Within community, our community, there is a natural hierarchy we all more or less sense. When the group is in form, harmoniously, organically functioning, the leaders lead (that kind of stuff is right out of the Tao Te Ching) and the rest, to the extent of their ability, more or less follow.
But times change. The group grows, evolves, acts upon and is acted upon by the environment. Conditions change, and leaders need change with them. Heroic hunters and heroic warriors give way to heroic builders, explorers, leaders of a different make. Tasks called upon by the evolving conditions elicit new leadership, unless that is the group grows rigid, ossifies, refuses to recognize change and face the future and its challenges, preferring instead to harken back to the past with its well-established ways and hence criteria for leadership.
What’s more, leaders themselves resist the march of time. They hang on to power and status passed their prime, frequently refusing to acknowledge change and the passing of their day.

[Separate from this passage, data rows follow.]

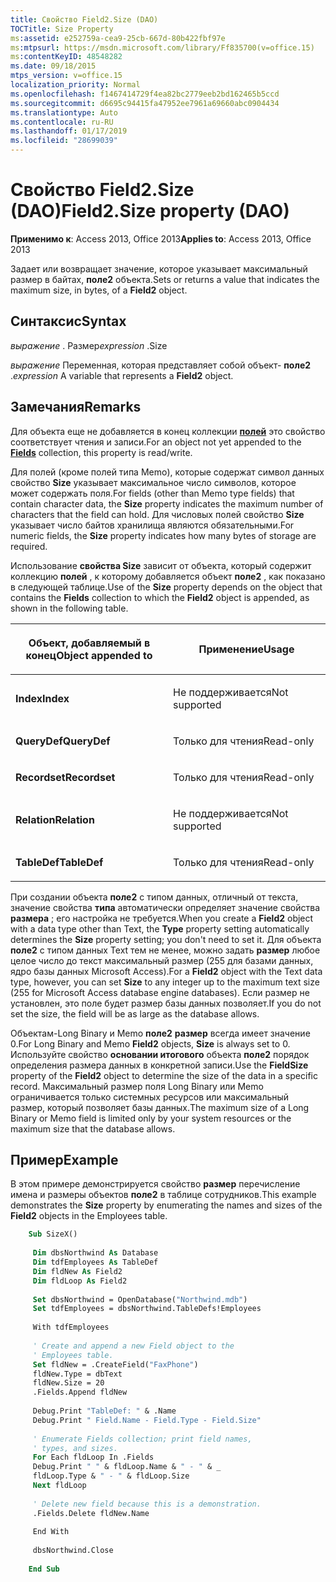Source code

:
 ```yaml
---
title: Свойство Field2.Size (DAO)
TOCTitle: Size Property
ms:assetid: e252759a-cea9-25cb-667d-80b422fbf97e
ms:mtpsurl: https://msdn.microsoft.com/library/Ff835700(v=office.15)
ms:contentKeyID: 48548282
ms.date: 09/18/2015
mtps_version: v=office.15
localization_priority: Normal
ms.openlocfilehash: f1467414729f4ea82bc2779eeb2bd162465b5ccd
ms.sourcegitcommit: d6695c94415fa47952ee7961a69660abc0904434
ms.translationtype: Auto
ms.contentlocale: ru-RU
ms.lasthandoff: 01/17/2019
ms.locfileid: "28699039"
---
```

# <a name="field2size-property-dao"></a><span data-ttu-id="22102-102">Свойство Field2.Size (DAO)</span><span class="sxs-lookup"><span data-stu-id="22102-102">Field2.Size property (DAO)</span></span>


<span data-ttu-id="22102-103">**Применимо к**: Access 2013, Office 2013</span><span class="sxs-lookup"><span data-stu-id="22102-103">**Applies to**: Access 2013, Office 2013</span></span>


<span data-ttu-id="22102-104">Задает или возвращает значение, которое указывает максимальный размер в байтах, **поле2** объекта.</span><span class="sxs-lookup"><span data-stu-id="22102-104">Sets or returns a value that indicates the maximum size, in bytes, of a **Field2** object.</span></span>

## <a name="syntax"></a><span data-ttu-id="22102-105">Синтаксис</span><span class="sxs-lookup"><span data-stu-id="22102-105">Syntax</span></span>

<span data-ttu-id="22102-106">*выражение* . Размер</span><span class="sxs-lookup"><span data-stu-id="22102-106">*expression* .Size</span></span>

<span data-ttu-id="22102-107">*выражение* Переменная, которая представляет собой объект- **поле2** .</span><span class="sxs-lookup"><span data-stu-id="22102-107">*expression* A variable that represents a **Field2** object.</span></span>

## <a name="remarks"></a><span data-ttu-id="22102-108">Замечания</span><span class="sxs-lookup"><span data-stu-id="22102-108">Remarks</span></span>

<span data-ttu-id="22102-109">Для объекта еще не добавляется в конец коллекции **[полей](fields-collection-dao.md)** это свойство соответствует чтения и записи.</span><span class="sxs-lookup"><span data-stu-id="22102-109">For an object not yet appended to the **[Fields](fields-collection-dao.md)** collection, this property is read/write.</span></span>

<span data-ttu-id="22102-110">Для полей (кроме полей типа Memo), которые содержат символ данных свойство **Size** указывает максимальное число символов, которое может содержать поля.</span><span class="sxs-lookup"><span data-stu-id="22102-110">For fields (other than Memo type fields) that contain character data, the **Size** property indicates the maximum number of characters that the field can hold.</span></span> <span data-ttu-id="22102-111">Для числовых полей свойство **Size** указывает число байтов хранилища являются обязательными.</span><span class="sxs-lookup"><span data-stu-id="22102-111">For numeric fields, the **Size** property indicates how many bytes of storage are required.</span></span>

<span data-ttu-id="22102-112">Использование **свойства Size** зависит от объекта, который содержит коллекцию **полей** , к которому добавляется объект **поле2** , как показано в следующей таблице.</span><span class="sxs-lookup"><span data-stu-id="22102-112">Use of the **Size** property depends on the object that contains the **Fields** collection to which the **Field2** object is appended, as shown in the following table.</span></span>

<table>
<colgroup>
<col style="width: 50%" />
<col style="width: 50%" />
</colgroup>
<thead>
<tr class="header">
<th><p><span data-ttu-id="22102-113">Объект, добавляемый в конец</span><span class="sxs-lookup"><span data-stu-id="22102-113">Object appended to</span></span></p></th>
<th><p><span data-ttu-id="22102-114">Применение</span><span class="sxs-lookup"><span data-stu-id="22102-114">Usage</span></span></p></th>
</tr>
</thead>
<tbody>
<tr class="odd">
<td><p><span data-ttu-id="22102-115"><strong>Index</strong></span><span class="sxs-lookup"><span data-stu-id="22102-115"><strong>Index</strong></span></span></p></td>
<td><p><span data-ttu-id="22102-116">Не поддерживается</span><span class="sxs-lookup"><span data-stu-id="22102-116">Not supported</span></span></p></td>
</tr>
<tr class="even">
<td><p><span data-ttu-id="22102-117"><strong>QueryDef</strong></span><span class="sxs-lookup"><span data-stu-id="22102-117"><strong>QueryDef</strong></span></span></p></td>
<td><p><span data-ttu-id="22102-118">Только для чтения</span><span class="sxs-lookup"><span data-stu-id="22102-118">Read-only</span></span></p></td>
</tr>
<tr class="odd">
<td><p><span data-ttu-id="22102-119"><strong>Recordset</strong></span><span class="sxs-lookup"><span data-stu-id="22102-119"><strong>Recordset</strong></span></span></p></td>
<td><p><span data-ttu-id="22102-120">Только для чтения</span><span class="sxs-lookup"><span data-stu-id="22102-120">Read-only</span></span></p></td>
</tr>
<tr class="even">
<td><p><span data-ttu-id="22102-121"><strong>Relation</strong></span><span class="sxs-lookup"><span data-stu-id="22102-121"><strong>Relation</strong></span></span></p></td>
<td><p><span data-ttu-id="22102-122">Не поддерживается</span><span class="sxs-lookup"><span data-stu-id="22102-122">Not supported</span></span></p></td>
</tr>
<tr class="odd">
<td><p><span data-ttu-id="22102-123"><strong>TableDef</strong></span><span class="sxs-lookup"><span data-stu-id="22102-123"><strong>TableDef</strong></span></span></p></td>
<td><p><span data-ttu-id="22102-124">Только для чтения</span><span class="sxs-lookup"><span data-stu-id="22102-124">Read-only</span></span></p></td>
</tr>
</tbody>
</table>


<span data-ttu-id="22102-125">При создании объекта **поле2** с типом данных, отличный от текста, значение свойства **типа** автоматически определяет значение свойства **размера** ; его настройка не требуется.</span><span class="sxs-lookup"><span data-stu-id="22102-125">When you create a **Field2** object with a data type other than Text, the **Type** property setting automatically determines the **Size** property setting; you don't need to set it.</span></span> <span data-ttu-id="22102-126">Для объекта **поле2** с типом данных Text тем не менее, можно задать **размер** любое целое число до текст максимальный размер (255 для базами данных, ядро базы данных Microsoft Access).</span><span class="sxs-lookup"><span data-stu-id="22102-126">For a **Field2** object with the Text data type, however, you can set **Size** to any integer up to the maximum text size (255 for Microsoft Access database engine databases).</span></span> <span data-ttu-id="22102-127">Если размер не установлен, это поле будет размер базы данных позволяет.</span><span class="sxs-lookup"><span data-stu-id="22102-127">If you do not set the size, the field will be as large as the database allows.</span></span>

<span data-ttu-id="22102-128">Объектам-Long Binary и Memo **поле2** **размер** всегда имеет значение 0.</span><span class="sxs-lookup"><span data-stu-id="22102-128">For Long Binary and Memo **Field2** objects, **Size** is always set to 0.</span></span> <span data-ttu-id="22102-129">Используйте свойство **основании итогового** объекта **поле2** порядок определения размера данных в конкретной записи.</span><span class="sxs-lookup"><span data-stu-id="22102-129">Use the **FieldSize** property of the **Field2** object to determine the size of the data in a specific record.</span></span> <span data-ttu-id="22102-130">Максимальный размер поля Long Binary или Memo ограничивается только системных ресурсов или максимальный размер, который позволяет базы данных.</span><span class="sxs-lookup"><span data-stu-id="22102-130">The maximum size of a Long Binary or Memo field is limited only by your system resources or the maximum size that the database allows.</span></span>

## <a name="example"></a><span data-ttu-id="22102-131">Пример</span><span class="sxs-lookup"><span data-stu-id="22102-131">Example</span></span>

<span data-ttu-id="22102-132">В этом примере демонстрируется свойство **размер** перечисление имена и размеры объектов **поле2** в таблице сотрудников.</span><span class="sxs-lookup"><span data-stu-id="22102-132">This example demonstrates the **Size** property by enumerating the names and sizes of the **Field2** objects in the Employees table.</span></span>

```vb
    Sub SizeX() 
     
     Dim dbsNorthwind As Database 
     Dim tdfEmployees As TableDef 
     Dim fldNew As Field2 
     Dim fldLoop As Field2 
     
     Set dbsNorthwind = OpenDatabase("Northwind.mdb") 
     Set tdfEmployees = dbsNorthwind.TableDefs!Employees 
     
     With tdfEmployees 
     
     ' Create and append a new Field object to the 
     ' Employees table. 
     Set fldNew = .CreateField("FaxPhone") 
     fldNew.Type = dbText 
     fldNew.Size = 20 
     .Fields.Append fldNew 
     
     Debug.Print "TableDef: " & .Name 
     Debug.Print " Field.Name - Field.Type - Field.Size" 
     
     ' Enumerate Fields collection; print field names, 
     ' types, and sizes. 
     For Each fldLoop In .Fields 
     Debug.Print " " & fldLoop.Name & " - " & _ 
     fldLoop.Type & " - " & fldLoop.Size 
     Next fldLoop 
     
     ' Delete new field because this is a demonstration. 
     .Fields.Delete fldNew.Name 
     
     End With 
     
     dbsNorthwind.Close 
     
    End Sub
```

It is an old, archetypal tale, that of the tyrant king Holdfast sacrificing youth and damming up the waters of life in his ego-bound hubris. A wasteland of inauthenticity results, and the people cry out for a hero, a redeemer who will supplant the aged king and release the pent up energies of youth and life once more.
As we do today.
False heroes arise. They beguile our empty yearning for the real thing. We succumb and regret our gullibility when the veil is lifted. The community disintegrates under their spell, the directionless crowd a prey to their charms.
All the while the germs of new leadership take root. Quietly, away from the noise and tumult of the mob.
They tap into the forgotten soil and draw their strength and vision from it.
They will flower with the dawning of a new day.